━━━ DATA SUPPLIED ━━━
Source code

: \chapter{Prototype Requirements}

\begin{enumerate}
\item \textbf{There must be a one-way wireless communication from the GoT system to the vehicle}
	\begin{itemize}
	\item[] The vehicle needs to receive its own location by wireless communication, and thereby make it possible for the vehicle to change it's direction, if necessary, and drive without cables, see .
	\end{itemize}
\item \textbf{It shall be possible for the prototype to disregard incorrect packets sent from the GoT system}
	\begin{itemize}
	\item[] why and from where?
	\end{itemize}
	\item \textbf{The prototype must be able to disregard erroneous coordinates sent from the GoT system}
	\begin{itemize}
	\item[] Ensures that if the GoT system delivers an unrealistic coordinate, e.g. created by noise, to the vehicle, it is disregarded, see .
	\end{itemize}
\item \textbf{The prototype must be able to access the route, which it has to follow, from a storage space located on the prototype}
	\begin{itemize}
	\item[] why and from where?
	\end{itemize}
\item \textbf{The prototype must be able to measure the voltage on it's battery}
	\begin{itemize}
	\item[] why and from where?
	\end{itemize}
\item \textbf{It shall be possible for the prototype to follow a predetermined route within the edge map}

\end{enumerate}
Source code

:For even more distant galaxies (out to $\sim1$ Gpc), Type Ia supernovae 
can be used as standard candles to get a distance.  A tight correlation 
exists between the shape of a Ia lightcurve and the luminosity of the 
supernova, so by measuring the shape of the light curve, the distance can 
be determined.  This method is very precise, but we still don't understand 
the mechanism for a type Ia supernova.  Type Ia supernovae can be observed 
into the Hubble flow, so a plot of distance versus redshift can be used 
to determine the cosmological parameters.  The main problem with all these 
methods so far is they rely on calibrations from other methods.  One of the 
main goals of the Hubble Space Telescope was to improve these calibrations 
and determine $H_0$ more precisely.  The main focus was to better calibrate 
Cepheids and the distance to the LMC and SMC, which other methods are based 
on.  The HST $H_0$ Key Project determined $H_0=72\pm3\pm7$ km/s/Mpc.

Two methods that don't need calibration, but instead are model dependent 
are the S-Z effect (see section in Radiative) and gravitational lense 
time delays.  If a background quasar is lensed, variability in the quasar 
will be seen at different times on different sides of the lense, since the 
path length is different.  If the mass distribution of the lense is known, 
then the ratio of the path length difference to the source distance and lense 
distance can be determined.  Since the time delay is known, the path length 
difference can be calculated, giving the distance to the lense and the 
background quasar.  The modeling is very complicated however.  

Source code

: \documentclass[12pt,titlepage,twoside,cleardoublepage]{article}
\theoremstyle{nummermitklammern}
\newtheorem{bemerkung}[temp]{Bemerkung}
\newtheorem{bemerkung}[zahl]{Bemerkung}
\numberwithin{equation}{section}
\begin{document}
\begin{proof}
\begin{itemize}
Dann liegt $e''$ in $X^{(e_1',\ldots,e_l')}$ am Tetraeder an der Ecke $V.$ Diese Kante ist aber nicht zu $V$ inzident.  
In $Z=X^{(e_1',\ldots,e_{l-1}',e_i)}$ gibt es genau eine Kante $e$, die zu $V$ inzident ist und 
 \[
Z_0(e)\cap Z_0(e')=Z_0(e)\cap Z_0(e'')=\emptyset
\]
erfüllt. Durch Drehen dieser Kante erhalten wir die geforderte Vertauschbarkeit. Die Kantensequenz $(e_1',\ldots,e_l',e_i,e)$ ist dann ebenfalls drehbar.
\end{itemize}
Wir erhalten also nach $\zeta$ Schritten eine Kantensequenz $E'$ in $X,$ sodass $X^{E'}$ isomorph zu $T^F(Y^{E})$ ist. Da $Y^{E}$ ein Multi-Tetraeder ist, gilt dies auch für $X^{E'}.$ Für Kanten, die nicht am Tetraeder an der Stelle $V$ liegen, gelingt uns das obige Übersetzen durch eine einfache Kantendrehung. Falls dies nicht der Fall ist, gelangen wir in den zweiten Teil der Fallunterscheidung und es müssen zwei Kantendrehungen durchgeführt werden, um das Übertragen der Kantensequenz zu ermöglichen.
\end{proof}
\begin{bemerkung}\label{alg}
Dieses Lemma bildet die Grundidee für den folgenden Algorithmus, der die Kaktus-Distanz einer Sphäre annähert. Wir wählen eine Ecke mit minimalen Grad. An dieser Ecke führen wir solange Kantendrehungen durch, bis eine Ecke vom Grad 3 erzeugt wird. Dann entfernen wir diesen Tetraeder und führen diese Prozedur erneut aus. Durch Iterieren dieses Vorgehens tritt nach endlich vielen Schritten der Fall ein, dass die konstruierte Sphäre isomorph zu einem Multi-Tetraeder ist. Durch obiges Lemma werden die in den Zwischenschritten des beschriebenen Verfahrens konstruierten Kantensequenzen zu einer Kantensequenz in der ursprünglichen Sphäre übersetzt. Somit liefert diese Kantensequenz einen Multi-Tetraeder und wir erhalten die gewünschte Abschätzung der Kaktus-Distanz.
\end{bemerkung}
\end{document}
━━━
ABOUT THIS TASK | What is needed here is an exact copy of all the entries.

RESULT OF THE EXERCISE |
Source code

: \chapter{Prototype Requirements}

\begin{enumerate}
\item \textbf{There must be a one-way wireless communication from the GoT system to the vehicle}
	\begin{itemize}
	\item[] The vehicle needs to receive its own location by wireless communication, and thereby make it possible for the vehicle to change it's direction, if necessary, and drive without cables, see .
	\end{itemize}
\item \textbf{It shall be possible for the prototype to disregard incorrect packets sent from the GoT system}
	\begin{itemize}
	\item[] why and from where?
	\end{itemize}
	\item \textbf{The prototype must be able to disregard erroneous coordinates sent from the GoT system}
	\begin{itemize}
	\item[] Ensures that if the GoT system delivers an unrealistic coordinate, e.g. created by noise, to the vehicle, it is disregarded, see .
	\end{itemize}
\item \textbf{The prototype must be able to access the route, which it has to follow, from a storage space located on the prototype}
	\begin{itemize}
	\item[] why and from where?
	\end{itemize}
\item \textbf{The prototype must be able to measure the voltage on it's battery}
	\begin{itemize}
	\item[] why and from where?
	\end{itemize}
\item \textbf{It shall be possible for the prototype to follow a predetermined route within the edge map}

\end{enumerate}
Source code

:For even more distant galaxies (out to $\sim1$ Gpc), Type Ia supernovae 
can be used as standard candles to get a distance.  A tight correlation 
exists between the shape of a Ia lightcurve and the luminosity of the 
supernova, so by measuring the shape of the light curve, the distance can 
be determined.  This method is very precise, but we still don't understand 
the mechanism for a type Ia supernova.  Type Ia supernovae can be observed 
into the Hubble flow, so a plot of distance versus redshift can be used 
to determine the cosmological parameters.  The main problem with all these 
methods so far is they rely on calibrations from other methods.  One of the 
main goals of the Hubble Space Telescope was to improve these calibrations 
and determine $H_0$ more precisely.  The main focus was to better calibrate 
Cepheids and the distance to the LMC and SMC, which other methods are based 
on.  The HST $H_0$ Key Project determined $H_0=72\pm3\pm7$ km/s/Mpc.

Two methods that don't need calibration, but instead are model dependent 
are the S-Z effect (see section in Radiative) and gravitational lense 
time delays.  If a background quasar is lensed, variability in the quasar 
will be seen at different times on different sides of the lense, since the 
path length is different.  If the mass distribution of the lense is known, 
then the ratio of the path length difference to the source distance and lense 
distance can be determined.  Since the time delay is known, the path length 
difference can be calculated, giving the distance to the lense and the 
background quasar.  The modeling is very complicated however.  

Source code

: \documentclass[12pt,titlepage,twoside,cleardoublepage]{article}
\theoremstyle{nummermitklammern}
\newtheorem{bemerkung}[temp]{Bemerkung}
\newtheorem{bemerkung}[zahl]{Bemerkung}
\numberwithin{equation}{section}
\begin{document}
\begin{proof}
\begin{itemize}
Dann liegt $e''$ in $X^{(e_1',\ldots,e_l')}$ am Tetraeder an der Ecke $V.$ Diese Kante ist aber nicht zu $V$ inzident.  
In $Z=X^{(e_1',\ldots,e_{l-1}',e_i)}$ gibt es genau eine Kante $e$, die zu $V$ inzident ist und 
 \[
Z_0(e)\cap Z_0(e')=Z_0(e)\cap Z_0(e'')=\emptyset
\]
erfüllt. Durch Drehen dieser Kante erhalten wir die geforderte Vertauschbarkeit. Die Kantensequenz $(e_1',\ldots,e_l',e_i,e)$ ist dann ebenfalls drehbar.
\end{itemize}
Wir erhalten also nach $\zeta$ Schritten eine Kantensequenz $E'$ in $X,$ sodass $X^{E'}$ isomorph zu $T^F(Y^{E})$ ist. Da $Y^{E}$ ein Multi-Tetraeder ist, gilt dies auch für $X^{E'}.$ Für Kanten, die nicht am Tetraeder an der Stelle $V$ liegen, gelingt uns das obige Übersetzen durch eine einfache Kantendrehung. Falls dies nicht der Fall ist, gelangen wir in den zweiten Teil der Fallunterscheidung und es müssen zwei Kantendrehungen durchgeführt werden, um das Übertragen der Kantensequenz zu ermöglichen.
\end{proof}
\begin{bemerkung}\label{alg}
Dieses Lemma bildet die Grundidee für den folgenden Algorithmus, der die Kaktus-Distanz einer Sphäre annähert. Wir wählen eine Ecke mit minimalen Grad. An dieser Ecke führen wir solange Kantendrehungen durch, bis eine Ecke vom Grad 3 erzeugt wird. Dann entfernen wir diesen Tetraeder und führen diese Prozedur erneut aus. Durch Iterieren dieses Vorgehens tritt nach endlich vielen Schritten der Fall ein, dass die konstruierte Sphäre isomorph zu einem Multi-Tetraeder ist. Durch obiges Lemma werden die in den Zwischenschritten des beschriebenen Verfahrens konstruierten Kantensequenzen zu einer Kantensequenz in der ursprünglichen Sphäre übersetzt. Somit liefert diese Kantensequenz einen Multi-Tetraeder und wir erhalten die gewünschte Abschätzung der Kaktus-Distanz.
\end{bemerkung}
\end{document}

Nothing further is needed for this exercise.